**Task details:**
Pick out the lines below with "grubsze" and list them.

**Supplied records:**
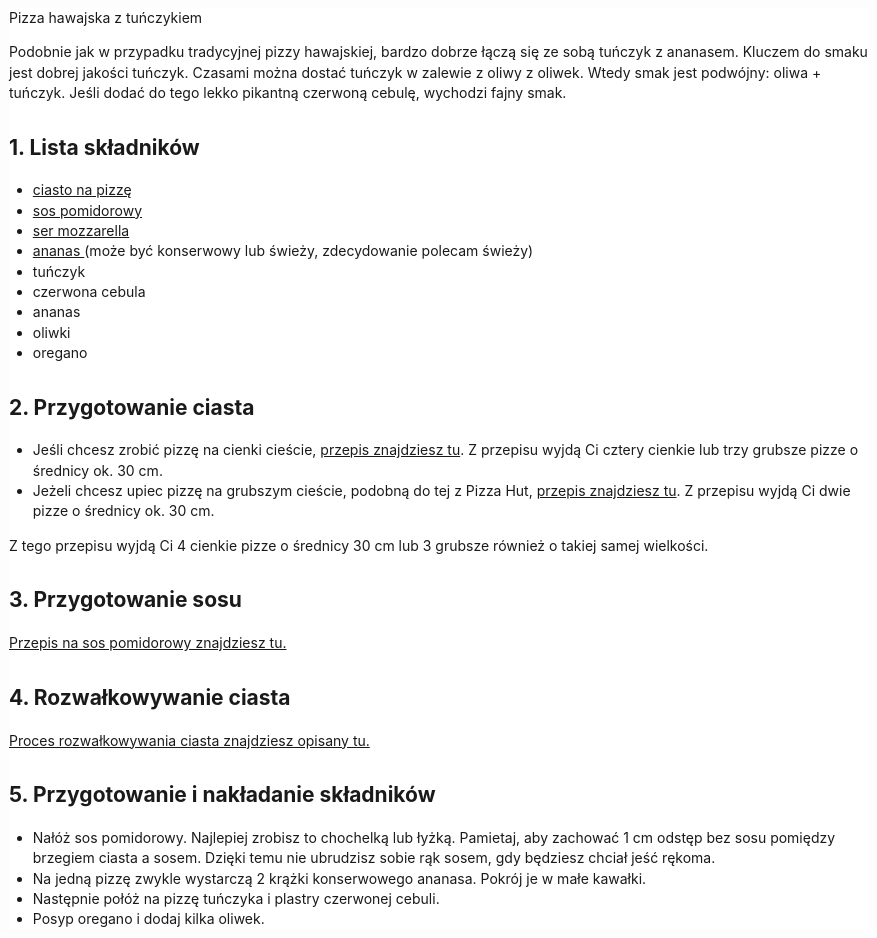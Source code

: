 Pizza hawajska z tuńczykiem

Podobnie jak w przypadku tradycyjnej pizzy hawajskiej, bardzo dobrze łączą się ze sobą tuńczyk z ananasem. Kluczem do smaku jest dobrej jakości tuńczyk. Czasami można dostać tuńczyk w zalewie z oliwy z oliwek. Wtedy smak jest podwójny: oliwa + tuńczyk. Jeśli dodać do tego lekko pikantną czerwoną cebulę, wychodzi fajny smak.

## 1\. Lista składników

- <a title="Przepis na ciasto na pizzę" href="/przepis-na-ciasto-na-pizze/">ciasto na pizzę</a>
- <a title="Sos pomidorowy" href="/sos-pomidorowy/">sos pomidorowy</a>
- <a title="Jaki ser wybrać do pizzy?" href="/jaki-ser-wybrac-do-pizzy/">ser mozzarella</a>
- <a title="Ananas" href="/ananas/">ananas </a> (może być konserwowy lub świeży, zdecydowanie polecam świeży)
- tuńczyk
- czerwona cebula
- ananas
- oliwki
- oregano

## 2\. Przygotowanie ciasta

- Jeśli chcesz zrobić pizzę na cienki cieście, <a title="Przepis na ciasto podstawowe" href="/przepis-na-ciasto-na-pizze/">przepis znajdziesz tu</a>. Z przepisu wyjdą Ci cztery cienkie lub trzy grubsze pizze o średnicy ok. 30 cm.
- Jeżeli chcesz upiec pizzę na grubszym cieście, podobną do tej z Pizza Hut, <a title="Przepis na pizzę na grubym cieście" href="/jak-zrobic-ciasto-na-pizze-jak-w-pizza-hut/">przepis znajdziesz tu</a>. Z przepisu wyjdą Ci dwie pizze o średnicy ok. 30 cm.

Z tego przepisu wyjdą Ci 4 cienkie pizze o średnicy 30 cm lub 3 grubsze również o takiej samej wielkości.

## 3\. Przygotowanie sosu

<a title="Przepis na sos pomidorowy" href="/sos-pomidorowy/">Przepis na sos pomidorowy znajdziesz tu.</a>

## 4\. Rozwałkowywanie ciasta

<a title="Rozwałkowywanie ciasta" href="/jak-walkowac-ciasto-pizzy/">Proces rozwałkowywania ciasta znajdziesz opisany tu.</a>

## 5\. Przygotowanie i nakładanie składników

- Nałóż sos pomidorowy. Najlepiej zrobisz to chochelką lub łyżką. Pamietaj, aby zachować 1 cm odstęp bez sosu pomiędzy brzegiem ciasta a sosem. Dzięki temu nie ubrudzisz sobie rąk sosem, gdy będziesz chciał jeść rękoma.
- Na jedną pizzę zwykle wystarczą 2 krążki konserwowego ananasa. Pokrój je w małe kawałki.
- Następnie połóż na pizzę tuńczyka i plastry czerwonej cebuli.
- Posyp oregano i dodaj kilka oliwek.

---

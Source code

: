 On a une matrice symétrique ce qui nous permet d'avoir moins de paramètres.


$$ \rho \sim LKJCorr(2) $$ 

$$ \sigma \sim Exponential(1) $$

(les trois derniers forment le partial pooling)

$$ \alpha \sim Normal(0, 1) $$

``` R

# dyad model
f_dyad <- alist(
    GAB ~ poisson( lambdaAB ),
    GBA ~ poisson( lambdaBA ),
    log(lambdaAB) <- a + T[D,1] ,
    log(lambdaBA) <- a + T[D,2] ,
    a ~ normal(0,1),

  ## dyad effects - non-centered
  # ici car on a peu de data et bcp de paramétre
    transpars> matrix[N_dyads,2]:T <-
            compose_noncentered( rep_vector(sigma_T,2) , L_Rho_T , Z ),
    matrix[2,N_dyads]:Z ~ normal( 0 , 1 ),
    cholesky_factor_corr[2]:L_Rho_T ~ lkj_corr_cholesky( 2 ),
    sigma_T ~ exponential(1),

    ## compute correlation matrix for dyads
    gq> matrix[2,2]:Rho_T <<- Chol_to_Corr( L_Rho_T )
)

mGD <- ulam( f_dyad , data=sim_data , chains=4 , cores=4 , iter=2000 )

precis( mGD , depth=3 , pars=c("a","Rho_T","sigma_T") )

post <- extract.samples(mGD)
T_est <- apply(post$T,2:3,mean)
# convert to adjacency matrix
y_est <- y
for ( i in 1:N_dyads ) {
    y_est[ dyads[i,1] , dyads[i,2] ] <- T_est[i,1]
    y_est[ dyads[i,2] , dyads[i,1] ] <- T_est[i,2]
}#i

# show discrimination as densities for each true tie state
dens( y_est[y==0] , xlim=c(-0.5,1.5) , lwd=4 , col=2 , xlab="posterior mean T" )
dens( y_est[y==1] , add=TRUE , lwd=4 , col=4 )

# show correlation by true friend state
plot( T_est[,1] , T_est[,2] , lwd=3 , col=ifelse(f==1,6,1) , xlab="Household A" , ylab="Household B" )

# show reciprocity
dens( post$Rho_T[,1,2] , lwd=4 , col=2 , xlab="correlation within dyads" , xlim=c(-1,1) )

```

**Answer to this task:**
- Jeśli chcesz zrobić pizzę na cienki cieście, <a title="Przepis na ciasto podstawowe" href="/przepis-na-ciasto-na-pizze/">przepis znajdziesz tu</a>. Z przepisu wyjdą Ci cztery cienkie lub trzy grubsze pizze o średnicy ok. 30 cm.
Z tego przepisu wyjdą Ci 4 cienkie pizze o średnicy 30 cm lub 3 grubsze również o takiej samej wielkości.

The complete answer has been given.